INFORMATION SUPPLIED:

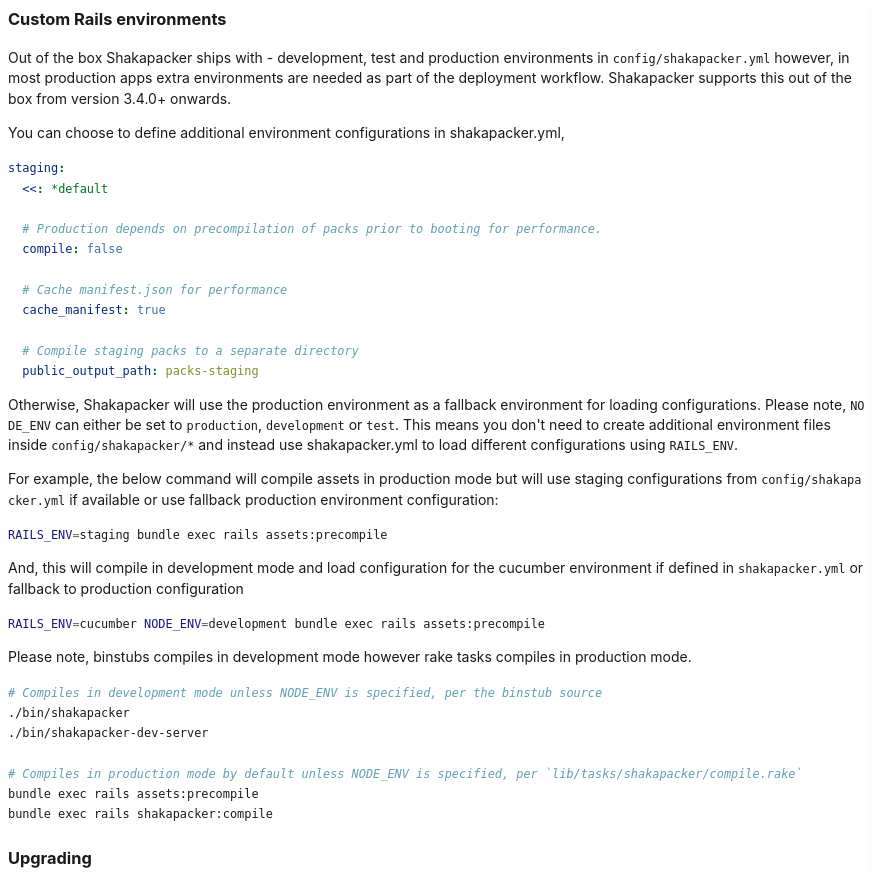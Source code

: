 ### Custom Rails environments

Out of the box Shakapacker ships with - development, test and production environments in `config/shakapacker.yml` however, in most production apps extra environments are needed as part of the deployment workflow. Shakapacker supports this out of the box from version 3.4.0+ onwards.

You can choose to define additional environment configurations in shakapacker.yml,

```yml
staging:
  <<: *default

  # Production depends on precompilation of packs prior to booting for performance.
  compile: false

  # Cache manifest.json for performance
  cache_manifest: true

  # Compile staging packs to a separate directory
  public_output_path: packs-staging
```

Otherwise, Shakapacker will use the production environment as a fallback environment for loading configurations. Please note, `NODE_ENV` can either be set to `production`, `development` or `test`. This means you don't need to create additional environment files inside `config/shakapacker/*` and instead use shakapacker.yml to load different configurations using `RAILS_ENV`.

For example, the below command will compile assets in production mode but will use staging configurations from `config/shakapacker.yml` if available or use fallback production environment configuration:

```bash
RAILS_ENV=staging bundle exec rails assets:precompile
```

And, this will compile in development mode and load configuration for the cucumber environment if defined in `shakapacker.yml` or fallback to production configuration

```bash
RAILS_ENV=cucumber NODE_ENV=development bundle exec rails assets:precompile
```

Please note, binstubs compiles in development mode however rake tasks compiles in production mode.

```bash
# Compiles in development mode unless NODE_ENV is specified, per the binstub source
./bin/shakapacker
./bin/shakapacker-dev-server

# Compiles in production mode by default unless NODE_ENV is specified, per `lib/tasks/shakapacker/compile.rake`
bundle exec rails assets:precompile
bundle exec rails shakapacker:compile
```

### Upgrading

--

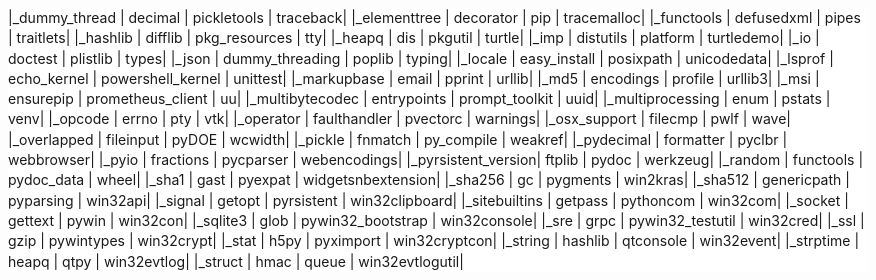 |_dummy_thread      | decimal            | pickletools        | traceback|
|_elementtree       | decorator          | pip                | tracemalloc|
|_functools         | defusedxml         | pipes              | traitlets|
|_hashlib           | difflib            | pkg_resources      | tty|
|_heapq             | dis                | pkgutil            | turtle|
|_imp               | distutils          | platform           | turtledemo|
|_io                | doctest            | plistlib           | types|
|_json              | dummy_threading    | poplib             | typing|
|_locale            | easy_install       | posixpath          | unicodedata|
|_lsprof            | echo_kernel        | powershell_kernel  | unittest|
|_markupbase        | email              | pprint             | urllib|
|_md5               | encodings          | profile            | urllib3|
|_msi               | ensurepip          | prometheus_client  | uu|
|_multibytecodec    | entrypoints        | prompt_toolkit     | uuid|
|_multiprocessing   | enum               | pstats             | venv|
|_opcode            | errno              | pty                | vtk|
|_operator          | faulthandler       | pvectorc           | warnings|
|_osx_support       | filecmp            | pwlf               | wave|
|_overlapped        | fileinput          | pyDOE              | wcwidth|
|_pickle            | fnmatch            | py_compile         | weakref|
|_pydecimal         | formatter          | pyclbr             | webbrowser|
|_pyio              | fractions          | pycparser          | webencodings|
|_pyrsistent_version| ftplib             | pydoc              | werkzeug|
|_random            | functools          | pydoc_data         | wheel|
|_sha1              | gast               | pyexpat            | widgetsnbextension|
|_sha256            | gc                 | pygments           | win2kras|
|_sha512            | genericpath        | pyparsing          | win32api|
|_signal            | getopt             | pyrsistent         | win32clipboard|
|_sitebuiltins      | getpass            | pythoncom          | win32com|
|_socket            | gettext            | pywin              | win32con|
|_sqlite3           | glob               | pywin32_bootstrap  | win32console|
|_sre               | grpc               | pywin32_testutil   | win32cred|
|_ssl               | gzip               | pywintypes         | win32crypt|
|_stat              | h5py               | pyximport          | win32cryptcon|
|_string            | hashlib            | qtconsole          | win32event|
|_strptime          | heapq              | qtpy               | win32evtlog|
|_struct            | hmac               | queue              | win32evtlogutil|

WORK TO BE COMPLETED: From the line with "Source code" up to and including the line with "### Upgrading" above, retype every line exactly and nothing more; leave out the pictures.

RESULT OF THE EXERCISE:
Source code

: ### Custom Rails environments

Out of the box Shakapacker ships with - development, test and production environments in `config/shakapacker.yml` however, in most production apps extra environments are needed as part of the deployment workflow. Shakapacker supports this out of the box from version 3.4.0+ onwards.

You can choose to define additional environment configurations in shakapacker.yml,

```yml
staging:
  <<: *default

  # Production depends on precompilation of packs prior to booting for performance.
  compile: false

  # Cache manifest.json for performance
  cache_manifest: true

  # Compile staging packs to a separate directory
  public_output_path: packs-staging
```

Otherwise, Shakapacker will use the production environment as a fallback environment for loading configurations. Please note, `NODE_ENV` can either be set to `production`, `development` or `test`. This means you don't need to create additional environment files inside `config/shakapacker/*` and instead use shakapacker.yml to load different configurations using `RAILS_ENV`.

For example, the below command will compile assets in production mode but will use staging configurations from `config/shakapacker.yml` if available or use fallback production environment configuration:

```bash
RAILS_ENV=staging bundle exec rails assets:precompile
```

And, this will compile in development mode and load configuration for the cucumber environment if defined in `shakapacker.yml` or fallback to production configuration

```bash
RAILS_ENV=cucumber NODE_ENV=development bundle exec rails assets:precompile
```

Please note, binstubs compiles in development mode however rake tasks compiles in production mode.

```bash
# Compiles in development mode unless NODE_ENV is specified, per the binstub source
./bin/shakapacker
./bin/shakapacker-dev-server

# Compiles in production mode by default unless NODE_ENV is specified, per `lib/tasks/shakapacker/compile.rake`
bundle exec rails assets:precompile
bundle exec rails shakapacker:compile
```

### Upgrading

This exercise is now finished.